Below are the records; locate each line with the word "cite" and copy it.
--- Data records Enclosed Below ---
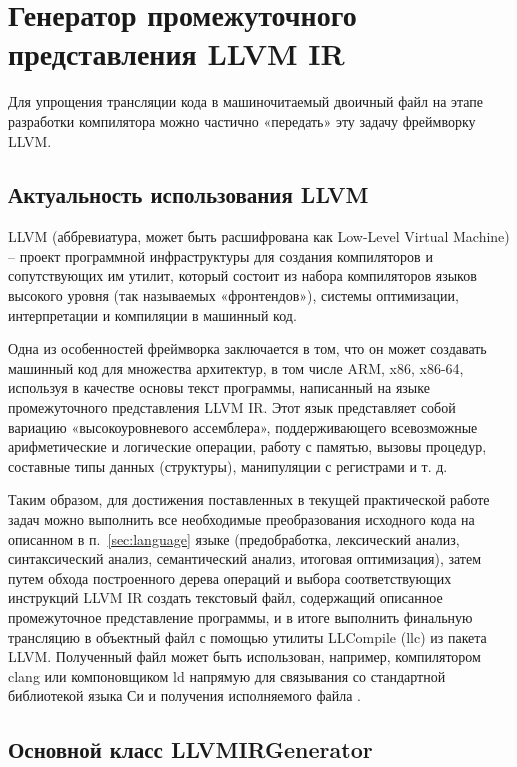 \newpage
\section{Генератор промежуточного представления LLVM IR}
\label{sec:llvmir_codegen}

Для упрощения трансляции кода в машиночитаемый двоичный файл на этапе разработки компилятора можно частично «передать» эту задачу фреймворку LLVM.

\subsection{Актуальность использования LLVM}

LLVM (аббревиатура, может быть расшифрована как Low-Level Virtual Machine) -- проект программной инфраструктуры для создания компиляторов и сопутствующих им утилит, который состоит из набора компиляторов языков высокого уровня (так называемых «фронтендов»), системы оптимизации, интерпретации и компиляции в машинный код.

Одна из особенностей фреймворка заключается в том, что он может создавать машинный код для множества архитектур, в том числе ARM, x86, x86-64, используя в качестве основы текст программы, написанный на языке промежуточного представления LLVM IR.
Этот язык представляет собой вариацию «высокоуровневого ассемблера», поддерживающего всевозможные арифметические и логические операции, работу с памятью, вызовы процедур, составные типы данных (структуры), манипуляции с регистрами и т. д.

Таким образом, для достижения поставленных в текущей практической работе задач можно выполнить все необходимые преобразования исходного кода на описанном в п.~\ref{sec:language} языке (предобработка, лексический анализ, синтаксический анализ, семантический анализ, итоговая оптимизация), затем путем обхода построенного дерева операций и выбора соответствующих инструкций LLVM IR создать текстовый файл, содержащий описанное промежуточное представление программы, и в итоге выполнить финальную трансляцию в объектный файл с помощью утилиты LLCompile (llc) из пакета LLVM.
Полученный файл может быть использован, например, компилятором clang или компоновщиком ld напрямую для связывания со стандартной библиотекой языка Си и получения исполняемого файла \cite{llvm_docs}.

\subsection{Основной класс LLVMIRGenerator}

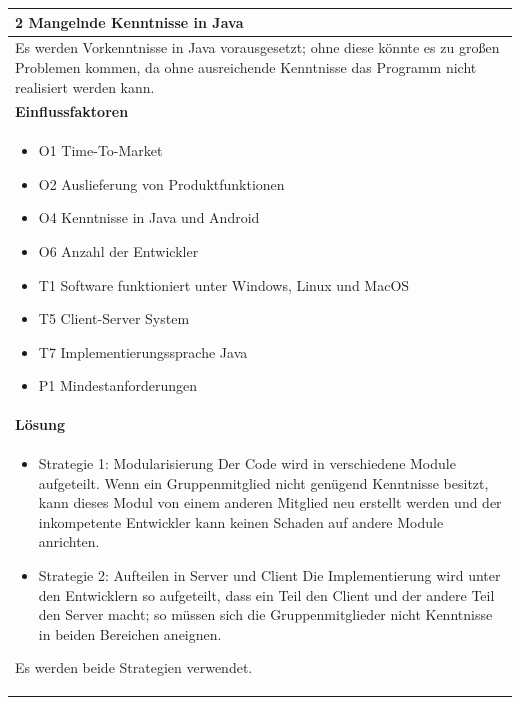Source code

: \documentclass[fontsize=12pt,paper=a4,twoside]{scrartcl}
\begin{document}
\begin{table}[H]
\begin{tabular}{|p{\textwidth}|}\hline
2 Mangelnde Kenntnisse in Java\\ \hline
Es werden Vorkenntnisse in Java vorausgesetzt; ohne diese könnte es zu großen Problemen kommen, da ohne ausreichende Kenntnisse das Programm nicht realisiert werden kann.\\ \hline
\textbf{Einflussfaktoren}\\
\begin{itemize}
\item O1 Time-To-Market
\item O2 Auslieferung von Produktfunktionen
\item O4 Kenntnisse in Java und Android
\item O6 Anzahl der Entwickler
\item T1 Software funktioniert unter Windows, Linux und MacOS
\item T5 Client-Server System
\item T7 Implementierungssprache Java
\item P1 Mindestanforderungen
\end{itemize}\\ \hline
\textbf{Lösung}\\
\begin{itemize}
\item Strategie 1: Modularisierung \leavevmode\newline
Der Code wird in verschiedene Module aufgeteilt. Wenn ein Gruppenmitglied nicht genügend Kenntnisse besitzt, kann dieses Modul von einem anderen Mitglied neu erstellt werden und der inkompetente Entwickler kann keinen Schaden auf andere Module anrichten.
\item Strategie 2: Aufteilen in Server und Client \leavevmode\newline
Die Implementierung wird unter den Entwicklern so aufgeteilt, dass ein Teil den Client und der andere Teil den Server macht; so müssen sich die Gruppenmitglieder nicht Kenntnisse in beiden Bereichen aneignen.
\end{itemize}
Es werden beide Strategien verwendet.\\ \hline
\end{tabular}
\end{table}
\end{document}
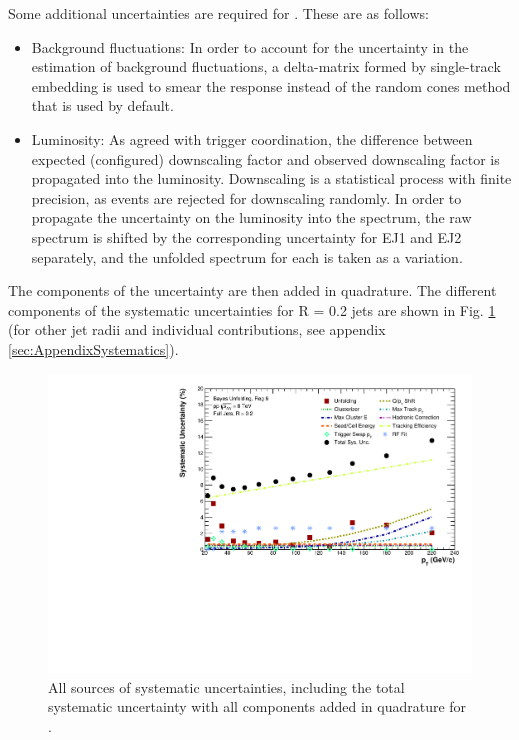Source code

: Some additional uncertainties are required for \pPb. These are as follows:

\begin{itemize}
    \item Background fluctuations: In order to account for the uncertainty in the estimation of background fluctuations, a delta-\pT matrix formed by single-track embedding is used to smear the response instead of the random cones method that is used by default.
    \item Luminosity: As agreed with trigger coordination, the difference between expected (configured) downscaling factor and observed downscaling factor is propagated into the luminosity. Downscaling is a statistical process with finite precision, as events are rejected for downscaling randomly. In order to propagate the uncertainty on the luminosity into the spectrum, the raw spectrum is shifted by the corresponding uncertainty for EJ1 and EJ2 separately, and the unfolded spectrum for each is taken as a variation.
\end{itemize}

The components of the uncertainty are then added in quadrature. The different components of the systematic uncertainties for R = 0.2 jets are shown in Fig. \ref{fig:SystematicsSpectraR02} (for other jet radii and individual contributions, see appendix \ref{sec:AppendixSystematics}).

\begin{figure}
    \centering
    \includegraphics[width=15cm]{figures/Systematics/TotalSystematics_R02.pdf}
    \caption{All sources of systematic uncertainties, including the total systematic uncertainty with all components added in quadrature for \pp.}
    \label{fig:SystematicsSpectraR02}
\end{figure}

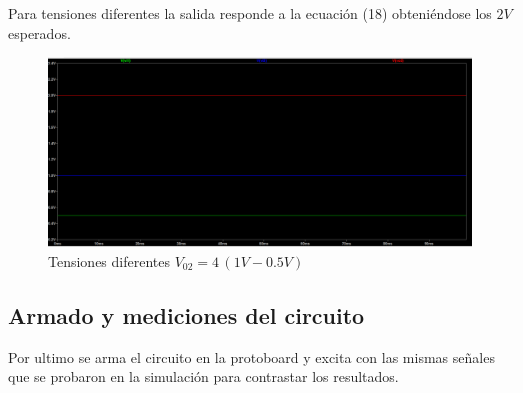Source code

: \documentclass[12pt]{article}
\begin{document}
		Para tensiones diferentes la salida responde a la ecuación (18) obteniéndose los $2V$ esperados.
		\begin{figure}[h]
			\centering
			\includegraphics[width=1\linewidth]{Simulaciones-Resultados/Circuito1_Vo2-Vi1-Vi2}
			\caption{Tensiones diferentes $V_{02}=4\,(1V-0.5V)$}
			\label{fig:circuito1vo2-vi1-vi2}
		\end{figure}
		
			\subsection{Armado y mediciones del circuito}
			Por ultimo se arma el circuito en la protoboard y excita  con las mismas señales que
			se probaron en la simulación para contrastar los resultados.
			
		
		
		
		
		
	
		
		
\end{document}
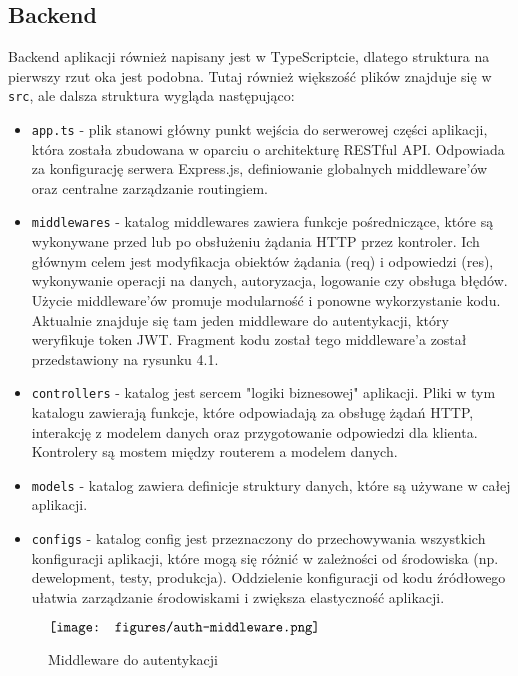 \documentclass[shortabstract,inz]{iithesis}
\begin{document}
\subsection{Backend}

Backend aplikacji również napisany jest w TypeScriptcie, dlatego struktura na pierwszy rzut oka jest podobna. Tutaj również większość plików znajduje się w \texttt{src}, ale dalsza struktura wygląda następująco:

\begin{itemize}
    \item \texttt{app.ts} - plik stanowi główny punkt wejścia do serwerowej części aplikacji, która została zbudowana w oparciu o architekturę RESTful API. Odpowiada za konfigurację serwera Express.js, definiowanie globalnych middleware'ów oraz centralne zarządzanie routingiem.

    \item \texttt{middlewares} - katalog middlewares zawiera funkcje pośredniczące, które są wykonywane przed lub po obsłużeniu żądania HTTP przez kontroler. Ich głównym celem jest modyfikacja obiektów żądania (req) i odpowiedzi (res), wykonywanie operacji na danych, autoryzacja, logowanie czy obsługa błędów. Użycie middleware'ów promuje modularność i ponowne wykorzystanie kodu. Aktualnie znajduje się tam jeden middleware do autentykacji, który weryfikuje token JWT. \cite{bib:jwt} Fragment kodu został tego middleware'a został przedstawiony na rysunku 4.1.

    \item \texttt{controllers} - katalog jest sercem "logiki biznesowej" aplikacji. Pliki w tym katalogu zawierają funkcje, które odpowiadają za obsługę żądań HTTP, interakcję z modelem danych oraz przygotowanie odpowiedzi dla klienta. Kontrolery są mostem między routerem a modelem danych.

    \item \texttt{models} - katalog zawiera definicje struktury danych, które są używane w całej aplikacji.

    \item \texttt{configs} - katalog config jest przeznaczony do przechowywania wszystkich konfiguracji aplikacji, które mogą się różnić w zależności od środowiska (np. dewelopment, testy, produkcja). Oddzielenie konfiguracji od kodu źródłowego ułatwia zarządzanie środowiskami i zwiększa elastyczność aplikacji.

\end{itemize}

\begin{figure}[H]
	\centering
	$\vcenter{\hbox{\texttt{[image: figures/auth-middleware.png]}}}$
    \caption[]{Middleware do autentykacji}
    \label{fig:auth-middleware}
\end{figure}
\end{document}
--- End of Enclosed Data records ---
■ Answer for this exercise ■
Полученный файл может быть использован, например, компилятором clang или компоновщиком ld напрямую для связывания со стандартной библиотекой языка Си и получения исполняемого файла \cite{llvm_docs}.
    \item \texttt{middlewares} - katalog middlewares zawiera funkcje pośredniczące, które są wykonywane przed lub po obsłużeniu żądania HTTP przez kontroler. Ich głównym celem jest modyfikacja obiektów żądania (req) i odpowiedzi (res), wykonywanie operacji na danych, autoryzacja, logowanie czy obsługa błędów. Użycie middleware'ów promuje modularność i ponowne wykorzystanie kodu. Aktualnie znajduje się tam jeden middleware do autentykacji, który weryfikuje token JWT. \cite{bib:jwt} Fragment kodu został tego middleware'a został przedstawiony na rysunku 4.1.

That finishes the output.